(口語訳聖書 マルコによる福音書6章6a−13節)
杖と履物以外に何も持たせずに派遣したのは、十二人の弟子たちが「ただ神の恵みによって」宣教するためであった。しかも会得だけでなく、体得を求めた。今日の夕飯が食べられるかどうか、今晩宿る場所が見つかるかどうか分からない環境に身を置くことで、弟子達は今日の命が神の恵みによることを知る。恵みのその日暮らしが始まる。
空手に見える弟子達の手にはただ「汚れた霊に対する権能」のみが授けられる。これは諸々の悪しき力を駆逐し、人々を解放する不可視の神の力である。

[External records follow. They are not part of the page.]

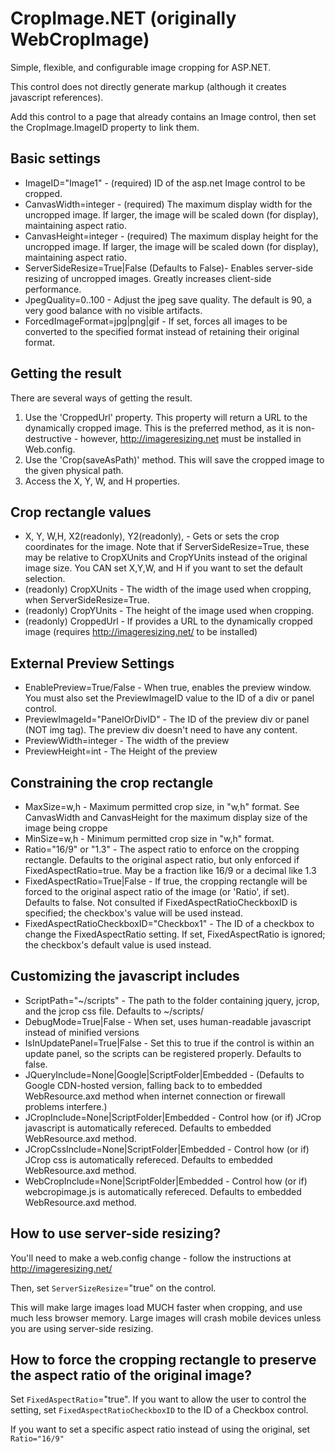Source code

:# CropImage.NET (originally WebCropImage)

Simple, flexible, and configurable image cropping for ASP.NET.

This control does not directly generate markup (although it creates javascript references). 

Add this control to a page that already contains an Image control, then set the CropImage.ImageID property to link them.



## Basic settings

* ImageID="Image1" - (required) ID of the asp.net Image control to be cropped.
* CanvasWidth=integer - (required) The maximum display width for the uncropped image. If larger, the image will be scaled down (for display), maintaining aspect ratio.
* CanvasHeight=integer - (required) The maximum display height for the uncropped image. If larger, the image will be scaled down (for display), maintaining aspect ratio.
* ServerSideResize=True|False (Defaults to False)- Enables server-side resizing of uncropped images. Greatly increases client-side performance.
* JpegQuality=0..100 - Adjust the jpeg save quality. The default is 90, a very good balance with no visible artifacts.
* ForcedImageFormat=jpg|png|gif -  If set, forces all images to be converted to the specified format instead of retaining their original format. 

## Getting the result

There are several ways of getting the result. 

1. Use the 'CroppedUrl' property. This property will return a URL to the dynamically cropped image. This is the preferred method, as it is non-destructive - however, http://imageresizing.net must be installed in Web.config.
2. Use the 'Crop(saveAsPath)' method. This will save the cropped image to the given physical path.
3. Access the X, Y, W, and H properties. 


## Crop rectangle values

* X, Y, W,H, X2(readonly), Y2(readonly), - Gets or sets the crop coordinates for the image. Note that if ServerSideResize=True, these may be relative to CropXUnits and CropYUnits instead of the original image size. You CAN set X,Y,W, and H if you want to set the default selection.
* (readonly) CropXUnits - The width of the image used when cropping, when ServerSideResize=True.
* (readonly) CropYUnits - The height of the image used when cropping.
* (readonly) CroppedUrl - If provides a URL to the dynamically cropped image (requires http://imageresizing.net/ to be installed)


## External Preview Settings

* EnablePreview=True/False - When true, enables the preview window. You must also set the PreviewImageID value to the ID of a div or panel control.
* PreviewImageId="PanelOrDivID" -  The ID of the preview div or panel (NOT img tag). The preview div doesn't need to have any content.
* PreviewWidth=integer - The width of the preview
* PreviewHeight=int - The Height of the preview


## Constraining the crop rectangle

* MaxSize=w,h - Maximum permitted crop size, in "w,h" format. See CanvasWidth and CanvasHeight for the maximum display size of the image being croppe
* MinSize=w,h - Minimum permitted crop size in "w,h" format.
* Ratio="16/9" or "1.3" - The aspect ratio to enforce on the cropping rectangle. Defaults to the original aspect ratio, but only enforced if FixedAspectRatio=true. May be a fraction like 16/9 or a decimal like 1.3
* FixedAspectRatio=True|False - If true, the cropping rectangle will be forced to the original aspect ratio of the image (or 'Ratio', if set). Defaults to false. Not consulted if FixedAspectRatioCheckboxID is specified; the checkbox's value will be used instead.
* FixedAspectRatioCheckboxID="Checkbox1" - The ID of a checkbox to change the FixedAspectRatio setting. If set, FixedAspectRatio is ignored; the checkbox's default value is used instead.


## Customizing the javascript includes

* ScriptPath="~/scripts" - The path to the folder containing jquery, jcrop, and the jcrop css file. Defaults to ~/scripts/
* DebugMode=True|False - When set, uses human-readable javascript instead of minified versions
* IsInUpdatePanel=True|False - Set this to true if the control is within an update panel, so the scripts can be registered properly. Defaults to false.
* JQueryInclude=None|Google|ScriptFolder|Embedded - (Defaults to Google CDN-hosted version, falling back to to embedded WebResource.axd method when internet connection or firewall problems interfere.)
* JCropInclude=None|ScriptFolder|Embedded - Control how (or if) JCrop javascript is automatically refereced. Defaults to embedded WebResource.axd method.
* JCropCssInclude=None|ScriptFolder|Embedded - Control how (or if) JCrop css is automatically refereced. Defaults to embedded WebResource.axd method.
* WebCropInclude=None|ScriptFolder|Embedded - Control how (or if) webcropimage.js is automatically refereced. Defaults to embedded WebResource.axd method. 

       
## How to use server-side resizing?

You'll need to make a web.config change - follow the instructions at http://imageresizing.net/

Then, set `ServerSizeResize`="true" on the control. 

This will make large images load MUCH faster when cropping, and use much less browser memory. Large images will crash mobile devices unless you are using server-side resizing.

## How to force the cropping rectangle to preserve the aspect ratio of the original image?

Set `FixedAspectRatio`="true". If you want to allow the user to control the setting, set `FixedAspectRatioCheckboxID` to the ID of a Checkbox control.

If you want to set a specific aspect ratio instead of using the original, set `Ratio="16/9"`
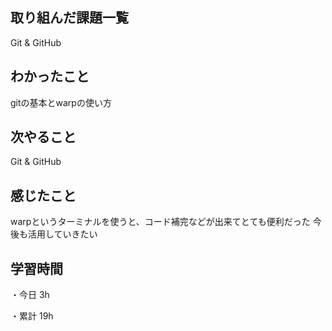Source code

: ## 取り組んだ課題一覧

Git & GitHub

## わかったこと

gitの基本とwarpの使い方

## 次やること

Git & GitHub

## 感じたこと

warpというターミナルを使うと、コード補完などが出来てとても便利だった
今後も活用していきたい

## 学習時間

・今日 3h

・累計 19h
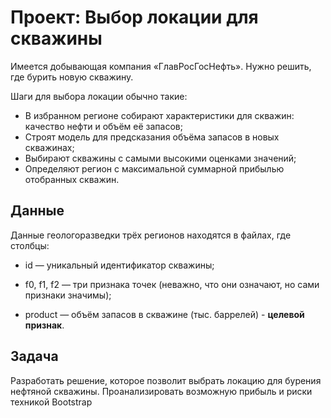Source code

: # Проект: Выбор локации для скважины

   Имеется добывающая компания «ГлавРосГосНефть». Нужно решить, где бурить новую скважину. 

Шаги для выбора локации обычно такие:
- В избранном регионе собирают характеристики для скважин: качество нефти и объём её запасов;
- Строят модель для предсказания объёма запасов в новых скважинах;
- Выбирают скважины с самыми высокими оценками значений;
- Определяют регион с максимальной суммарной прибылью отобранных скважин.

## Данные


Данные геологоразведки трёх регионов находятся в файлах, где столбцы: 

- id — уникальный идентификатор скважины;

- f0, f1, f2 — три признака точек (неважно, что они означают, но сами признаки значимы);

- product — объём запасов в скважине (тыс. баррелей) - **целевой признак**.

## Задача

Разработать решение, которое позволит выбрать локацию для бурения нефтяной скважины. Проанализировать возможную прибыль и риски техникой Bootstrap


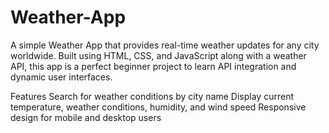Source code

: # Weather-App
A simple Weather App that provides real-time weather updates for any city worldwide. 
Built using HTML, CSS, and JavaScript along with a weather API, this app is a perfect beginner project to learn API integration and dynamic user interfaces.

Features
Search for weather conditions by city name
Display current temperature, weather conditions, humidity, and wind speed
Responsive design for mobile and desktop users

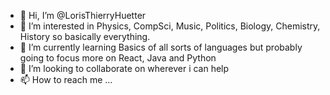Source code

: - 👋 Hi, I’m @LorisThierryHuetter
- 👀 I’m interested in Physics, CompSci, Music, Politics, Biology, Chemistry, History so basically everything.
- 🌱 I’m currently learning Basics of all sorts of languages but probably going to focus more on React, Java and Python
- 💞️ I’m looking to collaborate on wherever i can help
- 📫 How to reach me ...

<!---
LorisThierryHuetter/LorisThierryHuetter is a ✨ special ✨ repository because its `README.md` (this file) appears on your GitHub profile.
You can click the Preview link to take a look at your changes.
--->
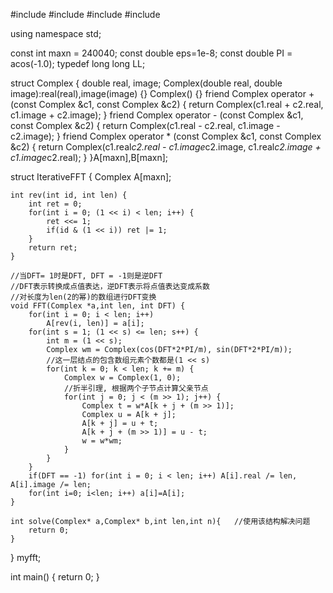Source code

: #include <iostream>
#include <algorithm>
#include <cstdio>
#include <cmath>

using namespace std;

const int maxn = 240040;
const double eps=1e-8;
const double PI = acos(-1.0);
typedef long long LL;

struct Complex {
    double real, image;
    Complex(double real, double image):real(real),image(image) {}
    Complex() {}
    friend Complex operator + (const Complex &c1, const Complex &c2) {
        return Complex(c1.real + c2.real, c1.image + c2.image);
    }
    friend Complex operator - (const Complex &c1, const Complex &c2) {
        return Complex(c1.real - c2.real, c1.image - c2.image);
    }
    friend Complex operator * (const Complex &c1, const Complex &c2) {
        return Complex(c1.real*c2.real - c1.image*c2.image, c1.real*c2.image + c1.image*c2.real);
    }
}A[maxn],B[maxn];

struct IterativeFFT {
    Complex A[maxn];

    int rev(int id, int len) {
        int ret = 0;
        for(int i = 0; (1 << i) < len; i++) {
            ret <<= 1;
            if(id & (1 << i)) ret |= 1;
        }
        return ret;
    }

    //当DFT= 1时是DFT, DFT = -1则是逆DFT
    //DFT表示转换成点值表达，逆DFT表示将点值表达变成系数
    //对长度为len(2的幂)的数组进行DFT变换
    void FFT(Complex *a,int len, int DFT) {
        for(int i = 0; i < len; i++)
            A[rev(i, len)] = a[i];
        for(int s = 1; (1 << s) <= len; s++) {
            int m = (1 << s);
            Complex wm = Complex(cos(DFT*2*PI/m), sin(DFT*2*PI/m));
            //这一层结点的包含数组元素个数都是(1 << s)
            for(int k = 0; k < len; k += m) {
                Complex w = Complex(1, 0);
                //折半引理, 根据两个子节点计算父亲节点
                for(int j = 0; j < (m >> 1); j++) {
                    Complex t = w*A[k + j + (m >> 1)];
                    Complex u = A[k + j];
                    A[k + j] = u + t;
                    A[k + j + (m >> 1)] = u - t;
                    w = w*wm;
                }
            }
        }
        if(DFT == -1) for(int i = 0; i < len; i++) A[i].real /= len, A[i].image /= len;
        for(int i=0; i<len; i++) a[i]=A[i];
    }

    int solve(Complex* a,Complex* b,int len,int n){   //使用该结构解决问题
        return 0;
    }

} myfft;

int main()
{
    return 0;
}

「遣わす」という言葉は弟子たちが「使者」であることを表している。使者の務めは口頭で、あるいは文書にて情報を伝達することにある。彼らはキリストの手紙を携えている。神の力はここに宿る。
私たちにできることはこの手紙を手渡すことだ。福音の説教、証、たわいもない世間話、握手、あらゆる仕方でこの手紙は贈られていく。無理だろうとどこかで諦めている自分がいたとしても、大丈夫だ。手紙は届く。信じれ(秋田弁)。ほんの小さなことを通して手紙は届くのだ。